WORK REQUIRED: Beginning at the line containing "hlut í yfirgripinu" in the material below and ending at the line containing "Þýðingarlyklarnir sem við", return each line exactly and add nothing.

- Opening Delimiter -

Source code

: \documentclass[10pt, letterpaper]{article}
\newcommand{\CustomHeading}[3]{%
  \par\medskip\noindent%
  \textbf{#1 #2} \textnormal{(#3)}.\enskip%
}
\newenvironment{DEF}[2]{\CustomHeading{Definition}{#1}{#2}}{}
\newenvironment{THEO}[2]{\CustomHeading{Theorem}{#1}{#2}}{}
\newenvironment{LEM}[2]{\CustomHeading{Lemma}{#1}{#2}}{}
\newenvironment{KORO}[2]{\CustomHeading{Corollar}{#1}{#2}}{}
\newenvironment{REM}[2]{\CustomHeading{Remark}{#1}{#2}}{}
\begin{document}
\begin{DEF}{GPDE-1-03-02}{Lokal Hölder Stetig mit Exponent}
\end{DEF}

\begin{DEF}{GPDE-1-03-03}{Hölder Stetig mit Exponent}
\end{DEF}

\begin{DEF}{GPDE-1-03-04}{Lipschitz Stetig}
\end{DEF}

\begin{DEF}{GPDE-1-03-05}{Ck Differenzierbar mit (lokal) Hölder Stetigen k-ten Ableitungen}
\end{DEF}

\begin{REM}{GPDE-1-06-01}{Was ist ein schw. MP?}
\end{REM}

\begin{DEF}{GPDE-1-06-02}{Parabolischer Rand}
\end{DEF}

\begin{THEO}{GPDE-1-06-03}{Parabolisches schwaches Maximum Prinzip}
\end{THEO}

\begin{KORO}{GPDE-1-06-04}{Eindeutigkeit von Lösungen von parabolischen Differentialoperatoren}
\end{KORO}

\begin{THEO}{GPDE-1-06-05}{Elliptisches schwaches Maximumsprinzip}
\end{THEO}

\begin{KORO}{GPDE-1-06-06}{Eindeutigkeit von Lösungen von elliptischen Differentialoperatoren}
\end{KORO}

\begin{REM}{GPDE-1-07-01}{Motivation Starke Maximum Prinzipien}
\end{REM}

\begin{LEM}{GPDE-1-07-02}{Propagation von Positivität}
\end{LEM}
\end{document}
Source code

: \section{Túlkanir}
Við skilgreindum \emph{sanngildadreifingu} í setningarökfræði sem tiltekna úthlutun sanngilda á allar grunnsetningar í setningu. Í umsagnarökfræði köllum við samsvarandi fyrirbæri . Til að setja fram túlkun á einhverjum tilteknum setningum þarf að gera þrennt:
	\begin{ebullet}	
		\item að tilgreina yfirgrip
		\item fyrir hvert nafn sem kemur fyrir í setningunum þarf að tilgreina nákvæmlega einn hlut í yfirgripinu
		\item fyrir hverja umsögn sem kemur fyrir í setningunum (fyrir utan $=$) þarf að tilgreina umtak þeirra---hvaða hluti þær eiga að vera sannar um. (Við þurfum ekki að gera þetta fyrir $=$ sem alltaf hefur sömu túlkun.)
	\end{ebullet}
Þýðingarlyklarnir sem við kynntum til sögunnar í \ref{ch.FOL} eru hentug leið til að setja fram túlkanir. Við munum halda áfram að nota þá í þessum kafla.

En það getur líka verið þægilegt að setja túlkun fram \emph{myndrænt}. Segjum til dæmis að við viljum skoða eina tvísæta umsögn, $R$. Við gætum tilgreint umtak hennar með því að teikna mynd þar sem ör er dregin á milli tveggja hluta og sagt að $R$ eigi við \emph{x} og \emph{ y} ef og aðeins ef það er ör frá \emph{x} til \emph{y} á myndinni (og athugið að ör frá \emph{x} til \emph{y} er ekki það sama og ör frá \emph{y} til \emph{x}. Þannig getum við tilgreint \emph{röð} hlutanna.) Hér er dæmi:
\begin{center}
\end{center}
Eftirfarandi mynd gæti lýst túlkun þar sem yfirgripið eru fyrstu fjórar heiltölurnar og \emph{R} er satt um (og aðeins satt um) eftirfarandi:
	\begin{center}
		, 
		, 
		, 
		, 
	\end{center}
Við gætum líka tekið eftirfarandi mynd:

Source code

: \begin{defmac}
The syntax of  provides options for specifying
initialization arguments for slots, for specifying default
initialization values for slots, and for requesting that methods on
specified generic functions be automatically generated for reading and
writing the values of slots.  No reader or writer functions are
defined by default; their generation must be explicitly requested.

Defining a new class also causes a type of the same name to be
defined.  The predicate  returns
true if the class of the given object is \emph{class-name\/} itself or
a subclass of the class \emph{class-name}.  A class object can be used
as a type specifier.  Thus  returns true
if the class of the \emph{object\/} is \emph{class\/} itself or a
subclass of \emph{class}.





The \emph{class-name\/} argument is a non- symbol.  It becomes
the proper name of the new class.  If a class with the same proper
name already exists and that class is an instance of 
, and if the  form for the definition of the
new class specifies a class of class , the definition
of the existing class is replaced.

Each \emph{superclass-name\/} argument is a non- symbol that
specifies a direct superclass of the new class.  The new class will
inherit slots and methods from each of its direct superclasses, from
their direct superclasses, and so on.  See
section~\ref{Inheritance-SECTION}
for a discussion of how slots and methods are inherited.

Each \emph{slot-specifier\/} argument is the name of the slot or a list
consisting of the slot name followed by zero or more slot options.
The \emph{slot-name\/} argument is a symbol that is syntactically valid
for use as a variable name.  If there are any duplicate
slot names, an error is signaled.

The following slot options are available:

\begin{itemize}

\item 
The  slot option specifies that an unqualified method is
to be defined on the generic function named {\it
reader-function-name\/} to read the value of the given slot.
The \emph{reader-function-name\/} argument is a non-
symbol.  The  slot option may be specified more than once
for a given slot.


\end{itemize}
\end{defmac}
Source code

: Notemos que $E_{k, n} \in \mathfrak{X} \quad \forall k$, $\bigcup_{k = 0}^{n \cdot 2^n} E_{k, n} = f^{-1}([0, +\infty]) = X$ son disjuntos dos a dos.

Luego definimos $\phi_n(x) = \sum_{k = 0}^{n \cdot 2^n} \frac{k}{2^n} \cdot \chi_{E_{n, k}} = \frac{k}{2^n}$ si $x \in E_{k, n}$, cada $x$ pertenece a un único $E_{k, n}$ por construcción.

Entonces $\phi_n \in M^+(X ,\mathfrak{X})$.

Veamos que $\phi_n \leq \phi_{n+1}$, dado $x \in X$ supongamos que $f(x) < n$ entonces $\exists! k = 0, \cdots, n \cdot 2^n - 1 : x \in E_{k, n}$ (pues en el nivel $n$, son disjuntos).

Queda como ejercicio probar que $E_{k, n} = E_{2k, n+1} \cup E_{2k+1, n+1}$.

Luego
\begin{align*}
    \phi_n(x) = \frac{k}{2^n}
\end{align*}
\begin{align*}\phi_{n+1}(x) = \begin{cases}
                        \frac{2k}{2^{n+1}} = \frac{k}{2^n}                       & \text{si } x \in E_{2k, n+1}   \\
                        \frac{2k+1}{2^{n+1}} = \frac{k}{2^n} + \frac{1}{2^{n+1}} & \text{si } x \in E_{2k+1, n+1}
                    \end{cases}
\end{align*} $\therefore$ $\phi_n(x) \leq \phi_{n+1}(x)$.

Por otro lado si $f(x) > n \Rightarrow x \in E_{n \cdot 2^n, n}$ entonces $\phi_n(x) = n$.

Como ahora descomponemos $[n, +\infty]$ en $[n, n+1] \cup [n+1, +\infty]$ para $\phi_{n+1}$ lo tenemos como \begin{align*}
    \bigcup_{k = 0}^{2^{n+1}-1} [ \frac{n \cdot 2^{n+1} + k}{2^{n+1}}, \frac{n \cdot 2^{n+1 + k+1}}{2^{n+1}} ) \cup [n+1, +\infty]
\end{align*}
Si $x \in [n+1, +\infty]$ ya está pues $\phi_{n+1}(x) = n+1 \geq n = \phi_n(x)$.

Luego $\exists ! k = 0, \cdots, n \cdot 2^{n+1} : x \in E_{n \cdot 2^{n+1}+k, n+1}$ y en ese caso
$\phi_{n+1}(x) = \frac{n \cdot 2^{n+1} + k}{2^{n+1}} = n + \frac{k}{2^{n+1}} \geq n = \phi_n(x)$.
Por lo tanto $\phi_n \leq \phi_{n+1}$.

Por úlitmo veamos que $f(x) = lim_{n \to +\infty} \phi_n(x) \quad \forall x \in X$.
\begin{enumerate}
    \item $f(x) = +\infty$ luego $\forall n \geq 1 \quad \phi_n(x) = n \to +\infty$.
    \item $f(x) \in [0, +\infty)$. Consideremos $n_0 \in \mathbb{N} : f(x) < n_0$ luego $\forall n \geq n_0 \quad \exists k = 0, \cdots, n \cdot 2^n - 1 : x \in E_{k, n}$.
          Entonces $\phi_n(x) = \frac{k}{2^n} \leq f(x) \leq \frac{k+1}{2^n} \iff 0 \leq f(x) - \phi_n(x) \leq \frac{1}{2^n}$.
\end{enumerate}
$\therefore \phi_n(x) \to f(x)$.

- Closing Delimiter -

SOLUTION:
		\item fyrir hvert nafn sem kemur fyrir í setningunum þarf að tilgreina nákvæmlega einn hlut í yfirgripinu
		\item fyrir hverja umsögn sem kemur fyrir í setningunum (fyrir utan $=$) þarf að tilgreina umtak þeirra---hvaða hluti þær eiga að vera sannar um. (Við þurfum ekki að gera þetta fyrir $=$ sem alltaf hefur sömu túlkun.)
	\end{ebullet}
Þýðingarlyklarnir sem við kynntum til sögunnar í \ref{ch.FOL} eru hentug leið til að setja fram túlkanir. Við munum halda áfram að nota þá í þessum kafla.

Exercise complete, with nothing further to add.